The purpose of digital banks
With technology and trust complementing each other when it comes to digital banking, the reality is, that each country has its own way of positioning digital banks. This is one of the reasons why there is a limit on the number of digital banking licenses allocated in each country,
Jain explained that in countries like Singapore, the banking infrastructure is more established as the country wants to be a hub for fintech and startups. However, when it comes to the numbers, they don’t want to open the banking sector for all the fintech at one go. They need to have the financial backing of a larger player.
In Hong Kong, a precondition for digital banks is that each of them needs to have the backing of an incumbent bank that can take over their customers should they fail. The regulators there want to observe the performance of digital banks before giving out more licenses.

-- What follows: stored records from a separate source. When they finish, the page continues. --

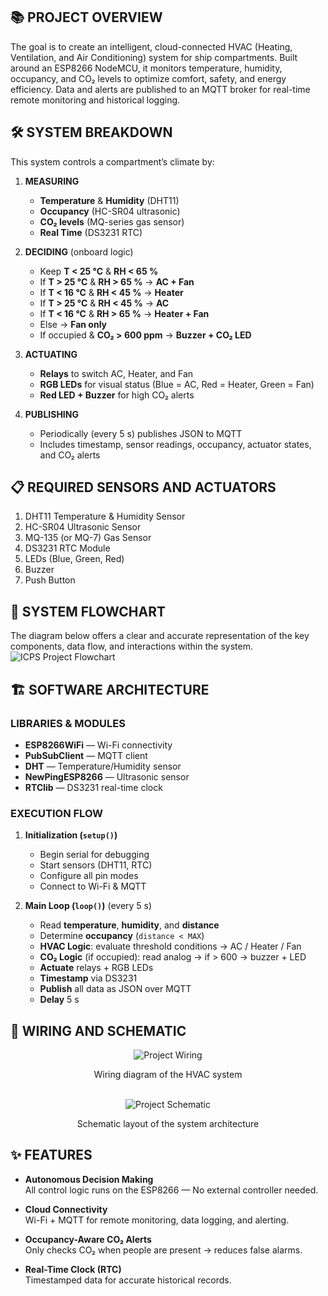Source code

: ## 📚 PROJECT OVERVIEW
The goal is to create an intelligent, cloud-connected HVAC (Heating, Ventilation, and Air Conditioning) system for ship compartments. Built around an ESP8266 NodeMCU, it monitors temperature, humidity, occupancy, and CO₂ levels to optimize comfort, safety, and energy efficiency. Data and alerts are published to an MQTT broker for real-time remote monitoring and historical logging.

## 🛠️ SYSTEM BREAKDOWN
This system controls a compartment’s climate by:

1. **MEASURING**
   - **Temperature** & **Humidity** (DHT11)
   - **Occupancy** (HC-SR04 ultrasonic)
   - **CO₂ levels** (MQ-series gas sensor)
   - **Real Time** (DS3231 RTC)

2. **DECIDING** (onboard logic)
   - Keep **T < 25 °C** & **RH < 65 %**
   - If **T > 25 °C** & **RH > 65 %** → **AC + Fan**
   - If **T < 16 °C** & **RH < 45 %** → **Heater**
   - If **T > 25 °C** & **RH < 45 %** → **AC**
   - If **T < 16 °C** & **RH > 65 %** → **Heater + Fan**
   - Else → **Fan only**
   - If occupied & **CO₂ > 600 ppm** → **Buzzer + CO₂ LED**

3. **ACTUATING**
   - **Relays** to switch AC, Heater, and Fan
   - **RGB LEDs** for visual status (Blue = AC, Red = Heater, Green = Fan)
   - **Red LED + Buzzer** for high CO₂ alerts

4. **PUBLISHING**
   - Periodically (every 5 s) publishes JSON to MQTT
   - Includes timestamp, sensor readings, occupancy, actuator states, and CO₂ alerts
  
## **📋 REQUIRED SENSORS AND ACTUATORS**
1. DHT11 Temperature & Humidity Sensor
2. HC-SR04 Ultrasonic Sensor          
3. MQ-135 (or MQ-7) Gas Sensor       
4. DS3231 RTC Module  
5. LEDs (Blue, Green, Red)          
6. Buzzer
7. Push Button
  
## 🔄 SYSTEM FLOWCHART
The diagram below offers a clear and accurate representation of the key components, data flow, and interactions within the system.
![ICPS Project Flowchart](https://drive.google.com/uc?export=view&id=1xr49en2aMgVQj5CqvhNXhS6kqXTkhjwu)
 
## 🏗️ SOFTWARE ARCHITECTURE
### LIBRARIES & MODULES
- **ESP8266WiFi** — Wi-Fi connectivity  
- **PubSubClient** — MQTT client  
- **DHT** — Temperature/Humidity sensor  
- **NewPingESP8266** — Ultrasonic sensor  
- **RTClib** — DS3231 real-time clock

### EXECUTION FLOW
1. **Initialization (`setup()`)**
   - Begin serial for debugging
   - Start sensors (DHT11, RTC)
   - Configure all pin modes
   - Connect to Wi-Fi & MQTT

2. **Main Loop (`loop()`)** (every 5 s)
   - Read **temperature**, **humidity**, and **distance**
   - Determine **occupancy** (`distance < MAX`)
   - **HVAC Logic**: evaluate threshold conditions → AC / Heater / Fan
   - **CO₂ Logic** (if occupied): read analog → if > 600 → buzzer + LED
   - **Actuate** relays + RGB LEDs
   - **Timestamp** via DS3231
   - **Publish** all data as JSON over MQTT
   - **Delay** 5 s

## 🔧 WIRING AND SCHEMATIC
<div align="center">
  <img src="https://drive.google.com/uc?export=download&id=1P42qf2cHBNUQQzMkL7WLdpFppDT91BOX" alt="Project Wiring"/>
  <p><strong></strong> Wiring diagram of the HVAC system</p>
</div>

<br/>

<div align="center">
  <img src="https://drive.google.com/uc?export=download&id=1_1VugGr0SF2_nVfZqP1FCs67FGAofiqy" alt="Project Schematic"/>
  <p><strong></strong> Schematic layout of the system architecture</p>
</div>


## ✨ FEATURES
- **Autonomous Decision Making**  
  All control logic runs on the ESP8266 — No external controller needed.

- **Cloud Connectivity**  
  Wi-Fi + MQTT for remote monitoring, data logging, and alerting.

- **Occupancy-Aware CO₂ Alerts**  
  Only checks CO₂ when people are present → reduces false alarms.

- **Real-Time Clock (RTC)**  
  Timestamped data for accurate historical records.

“Interestingly, incumbent banks are no different from digital banks. They can go out and offer digital banking services. If more licenses are allocated, the incumbent banks will also transform. At the end of the day, the consumers will be the ones deciding which service they want to use,” said Jain.
Currently, the most common partnerships for digital banks in a fintech backed by a bank. But this has changed in many countries. For example in Malaysia and Singapore, non-financial institutions like Grab, retail provider AEON and e-commerce giant SEA group have been offered digital banking licenses.
At the end of the day though, digital banks partnered with financial or non-financial institutions need to serve their objective. Again, these objectives vary based on each country. In the Philippines and Indonesia, digital banks are meant to connect the unbanked. However, this is not the case in Hong Kong or Singapore. Their focus is to bring opportunities and transformation for financial services.
“In Malaysia, it is a mix of both. Digital banks in Malaysia need to be careful in what services they offer. They should not be focused on becoming another e-wallet provider only. They need to make sure how to get more customers under their umbrella,” added Jain.
At the end of the day, as mentioned earlier, digital banks need to be a differentiator. Only then can they be successful in their products and services. If they offer the same products and services as incumbent banks, they may only find themselves focusing more on dealing with the competition instead of offering services that can make a difference to consumers.